Wie die Impfmüdigkeit der Österreicher zur Rückkehr vergessener Krankheiten führt

Experten warnten anlässlich des Österreichischen Impftags 2015 vor dem immer größer werdenden Impfdefizit in Österreich. Vor allem Krankheiten, wie Masern, Mumps und Röteln, die sich sehr leicht durch Impfungen eindämmen ließen, befinden sich wieder auf dem Vormarsch.

Im Vorzeigeland USA, in dem die Masern bereits vor 15 Jahren als „ausgerottet" galten, wurden über 100 neue Masern-Fälle in 14 Bundesstaaten gemeldet. Auch in Europa werden seit einigen Jahren wieder mehr Ansteckungen beobachtet. Seit Anfang 2014 haben sich mehr als 22.000 Menschen europaweit angesteckt. Allein 2014 gab es in Österreich 114 Masern-Fälle, 2015 wurden bereits 47 Neuinfektionen verzeichnet (Stand 23.02.2015).

Trotz konstanter Impfbemühungen kommt es immer wieder zu Masern-Ausbrüchen, wie derzeit mit fast 600 Erkrankten und bereits einem Todesfall in Berlin.
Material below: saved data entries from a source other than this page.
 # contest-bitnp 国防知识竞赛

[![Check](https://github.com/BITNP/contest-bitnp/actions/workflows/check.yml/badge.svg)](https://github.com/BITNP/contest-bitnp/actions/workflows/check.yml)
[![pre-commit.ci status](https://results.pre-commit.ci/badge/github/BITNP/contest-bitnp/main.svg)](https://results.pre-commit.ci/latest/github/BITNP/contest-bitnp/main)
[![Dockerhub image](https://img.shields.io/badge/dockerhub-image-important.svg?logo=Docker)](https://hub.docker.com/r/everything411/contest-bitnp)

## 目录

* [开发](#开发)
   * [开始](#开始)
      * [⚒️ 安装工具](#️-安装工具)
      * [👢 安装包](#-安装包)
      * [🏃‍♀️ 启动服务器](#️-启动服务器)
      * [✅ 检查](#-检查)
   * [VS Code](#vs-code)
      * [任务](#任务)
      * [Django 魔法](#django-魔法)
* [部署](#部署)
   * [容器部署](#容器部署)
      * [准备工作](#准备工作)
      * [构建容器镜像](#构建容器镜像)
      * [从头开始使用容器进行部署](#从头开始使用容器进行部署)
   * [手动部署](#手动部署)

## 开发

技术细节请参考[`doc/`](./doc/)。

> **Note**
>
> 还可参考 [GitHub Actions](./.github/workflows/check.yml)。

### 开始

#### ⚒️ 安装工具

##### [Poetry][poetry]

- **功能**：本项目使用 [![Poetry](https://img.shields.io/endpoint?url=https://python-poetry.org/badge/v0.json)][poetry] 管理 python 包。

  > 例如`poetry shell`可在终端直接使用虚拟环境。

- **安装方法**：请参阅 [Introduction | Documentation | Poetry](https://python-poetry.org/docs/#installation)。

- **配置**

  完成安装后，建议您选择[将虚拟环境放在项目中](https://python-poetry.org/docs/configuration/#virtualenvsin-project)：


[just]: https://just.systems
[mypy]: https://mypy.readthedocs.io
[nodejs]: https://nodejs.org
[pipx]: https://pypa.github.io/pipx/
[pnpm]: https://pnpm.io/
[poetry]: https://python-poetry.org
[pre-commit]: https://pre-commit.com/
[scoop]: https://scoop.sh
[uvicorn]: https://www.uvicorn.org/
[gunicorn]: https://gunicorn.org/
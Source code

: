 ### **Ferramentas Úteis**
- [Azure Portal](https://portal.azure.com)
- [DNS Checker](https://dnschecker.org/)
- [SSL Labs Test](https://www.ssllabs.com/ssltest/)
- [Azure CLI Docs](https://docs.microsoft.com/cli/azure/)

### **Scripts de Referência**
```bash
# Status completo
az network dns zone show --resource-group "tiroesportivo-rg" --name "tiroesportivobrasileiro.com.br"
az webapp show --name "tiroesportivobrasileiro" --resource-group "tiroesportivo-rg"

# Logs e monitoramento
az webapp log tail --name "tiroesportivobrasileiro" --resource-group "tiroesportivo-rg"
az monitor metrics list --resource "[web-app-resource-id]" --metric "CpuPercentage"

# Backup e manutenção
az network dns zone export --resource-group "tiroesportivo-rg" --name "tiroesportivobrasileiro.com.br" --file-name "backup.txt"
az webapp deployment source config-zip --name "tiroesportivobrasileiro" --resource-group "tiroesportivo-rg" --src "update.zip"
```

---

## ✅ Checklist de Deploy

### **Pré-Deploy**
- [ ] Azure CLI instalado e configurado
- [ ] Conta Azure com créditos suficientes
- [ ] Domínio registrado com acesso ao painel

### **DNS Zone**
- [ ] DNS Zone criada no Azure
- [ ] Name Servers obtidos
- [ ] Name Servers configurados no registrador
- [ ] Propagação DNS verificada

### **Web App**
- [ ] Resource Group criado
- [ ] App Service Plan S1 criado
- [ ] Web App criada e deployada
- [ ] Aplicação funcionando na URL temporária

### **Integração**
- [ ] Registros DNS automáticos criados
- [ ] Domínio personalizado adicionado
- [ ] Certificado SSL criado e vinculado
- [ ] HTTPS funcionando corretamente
Es mutet geradezu grotesk an, dass die Masern just im Jahr 2015 wieder verstärkt auftreten, für das die WHO eigentlich ihre Ausrottung angepeilt hatte. Freilich kommt dieses Scheitern nicht völlig überraschend, denn zur Eradikation bräuchte man eine 95-prozentige Durchimpfungsrate. Doch Impfstoffe können schließlich nur wirken, wenn man sich auch impfen lässt.

Was oft leichtfertig als Kinderkrankheit abgetan wird, kostete alleine 2013 mehr als 145.000 Menschen weltweit das Leben. Die Masern sind hoch infektiös, sie ziehen eine bis zu sechswöchige Immunschwäche nach sich, die wiederum ein nahezu idealer Nährboden für nachfolgende bakterielle Superinfektionen ist. Diese können neben Lungen- und Gehirnhautentzündungen, auch bleibende Folgeschäden wie geistige Behinderungen oder Lähmungen verursachen.
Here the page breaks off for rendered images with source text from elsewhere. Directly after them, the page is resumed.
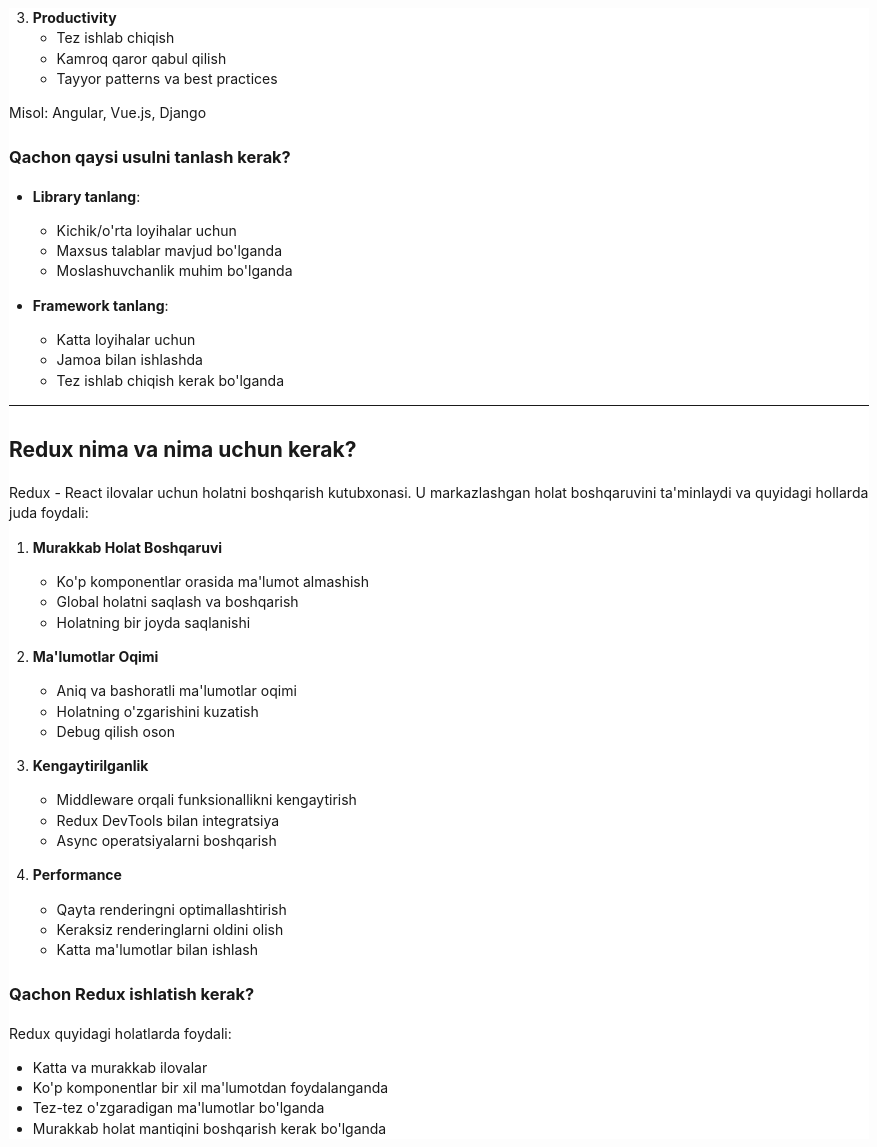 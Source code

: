 3. **Productivity**
   - Tez ishlab chiqish
   - Kamroq qaror qabul qilish
   - Tayyor patterns va best practices

Misol: Angular, Vue.js, Django

### Qachon qaysi usulni tanlash kerak?

- **Library tanlang**: 
  - Kichik/o'rta loyihalar uchun
  - Maxsus talablar mavjud bo'lganda
  - Moslashuvchanlik muhim bo'lganda

- **Framework tanlang**:
  - Katta loyihalar uchun
  - Jamoa bilan ishlashda
  - Tez ishlab chiqish kerak bo'lganda


 --------------------
## Redux nima va nima uchun kerak?

Redux - React ilovalar uchun holatni boshqarish kutubxonasi. U markazlashgan holat boshqaruvini ta'minlaydi va quyidagi hollarda juda foydali:

1. **Murakkab Holat Boshqaruvi**
   - Ko'p komponentlar orasida ma'lumot almashish
   - Global holatni saqlash va boshqarish
   - Holatning bir joyda saqlanishi

2. **Ma'lumotlar Oqimi**
   - Aniq va bashoratli ma'lumotlar oqimi
   - Holatning o'zgarishini kuzatish
   - Debug qilish oson

3. **Kengaytirilganlik**
   - Middleware orqali funksionallikni kengaytirish
   - Redux DevTools bilan integratsiya
   - Async operatsiyalarni boshqarish

4. **Performance**
   - Qayta renderingni optimallashtirish
   - Keraksiz renderinglarni oldini olish
   - Katta ma'lumotlar bilan ishlash

### Qachon Redux ishlatish kerak?

Redux quyidagi holatlarda foydali:

- Katta va murakkab ilovalar
- Ko'p komponentlar bir xil ma'lumotdan foydalanganda
- Tez-tez o'zgaradigan ma'lumotlar bo'lganda
- Murakkab holat mantiqini boshqarish kerak bo'lganda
Als Reaktion auf diese erschreckende Tatsache gibt es seit 2011 für alle Österreicher und Österreicherinnen die Möglichkeit, sich kostenlos gegen Masern, Mumps und Röteln nachimpfen zu lassen und damit entstandene Impflücken, die vor allem bei jungen Erwachsenen bestehen, zu schließen.
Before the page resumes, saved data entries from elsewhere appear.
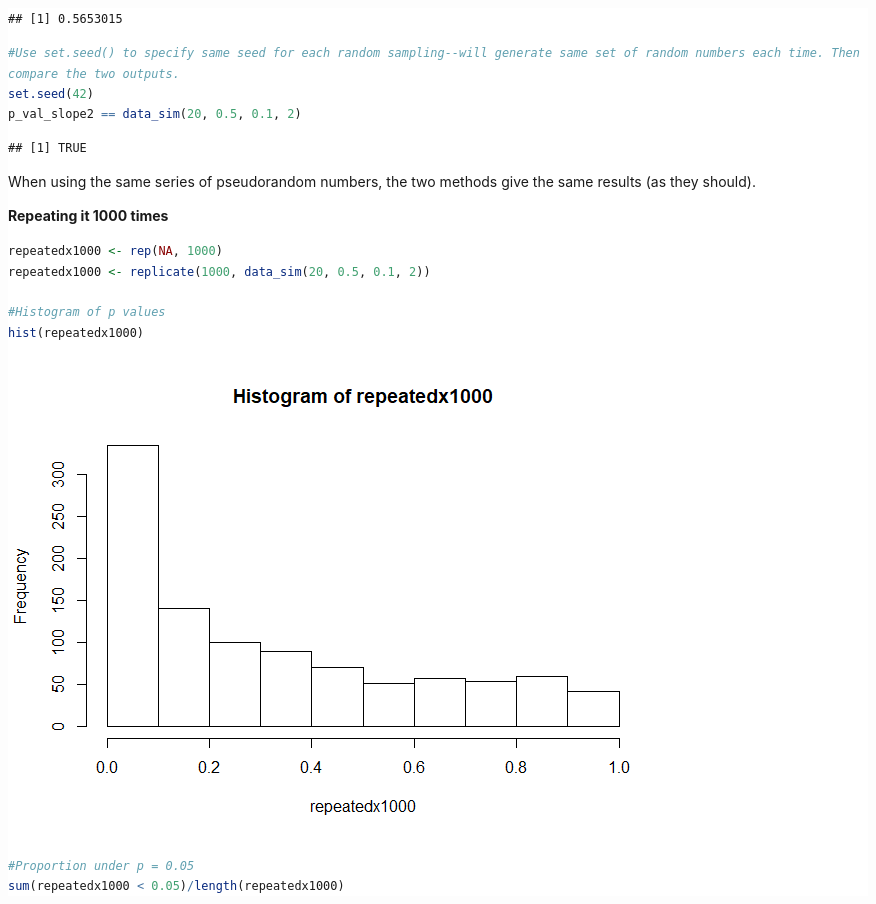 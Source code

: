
 ```
## [1] 0.5653015
```

```r
#Use set.seed() to specify same seed for each random sampling--will generate same set of random numbers each time. Then compare the two outputs.
set.seed(42)
p_val_slope2 == data_sim(20, 0.5, 0.1, 2)
```

```
## [1] TRUE
```

When using the same series of pseudorandom numbers, the two methods give the same results (as they should).  

**Repeating it 1000 times**  

```r
repeatedx1000 <- rep(NA, 1000)
repeatedx1000 <- replicate(1000, data_sim(20, 0.5, 0.1, 2))

#Histogram of p values
hist(repeatedx1000)
```

![](R_Assignment_5_Simulations_LS_files/figure-html/unnamed-chunk-7-1.png)

```r
#Proportion under p = 0.05
sum(repeatedx1000 < 0.05)/length(repeatedx1000)
```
Angesichts der aktuellen Entwicklung in Deutschland wurde die Debatte um die Impfpflicht wieder angestoßen. Während sich die deutsche Bundesärztekammer für die verpflichtende Masern-Impfung einsetzt, steht die Österreichische Ärztekammer (ÖÄK) dieser Forderung kritisch gegenüber. ÖÄK-Präsident Artur Wechselberger sprach sich ebenso wie Gesundheitsministerin Sabine Oberhauser gegen eine Impfpflicht, aber für verstärkte Information aus.

Impfmüdigkeit

Die allgemeine Impfmüdigkeit leistet eigentlich besiegten Gegnern Vorschub. Und sie beschränkt sich nicht nur auf die Masern. Das führt dazu, dass vergessene Krankheiten, die teilweise als ausgestorben galten, wieder aufflammen. Während Schutzimpfungen für Kinder nach wie vor einen hohen Stellenwert haben und durch das kostenlose Kinderimpfprogramm vorangetrieben werden, sind Erwachsene bei der eigenen Impfroutine nachlässiger. Oft wird auf die notwendigen Auffrischungen vergessen wie bei Diphterie, bei Tetanus oder auch bei  Masern-Mumps und Röteln. Das führt zu einer unzureichenden Durchimpfungsrate, die vermeintlich eliminierten Krankheiten wie Masern, Röteln oder Keuchhusten die Rückkehr ermöglicht.

Fehlende Information

Oftmals kommt zur mangelnden Motivation die fehlende Information. Die neue Impfempfehlung des Bundesministeriums für Gesundheit 2015 sieht für Erwachsene z.B. die jährliche Influenzaimpfung vor. Kinder ab dem 7. Lebensmonat, Personen über 50, Personen mit Grundleiden, Schwangere, aber auch Kinder und Jugendliche unter chronischer Aspirintherapie, stark Übergewichtige, Betreuungspersonen, Personen der Gesundheitsberufe und Personen mit häufigem Publikumskontakt sind besonders gefährdet und sollten daher geimpft sein. Aber auch Reisende zählen zu den Risikogruppen, weshalb eine zeitgerechte Immunisierung eine Erkrankungen von vornherein verhindern respektive den Verlauf erleichtern kann.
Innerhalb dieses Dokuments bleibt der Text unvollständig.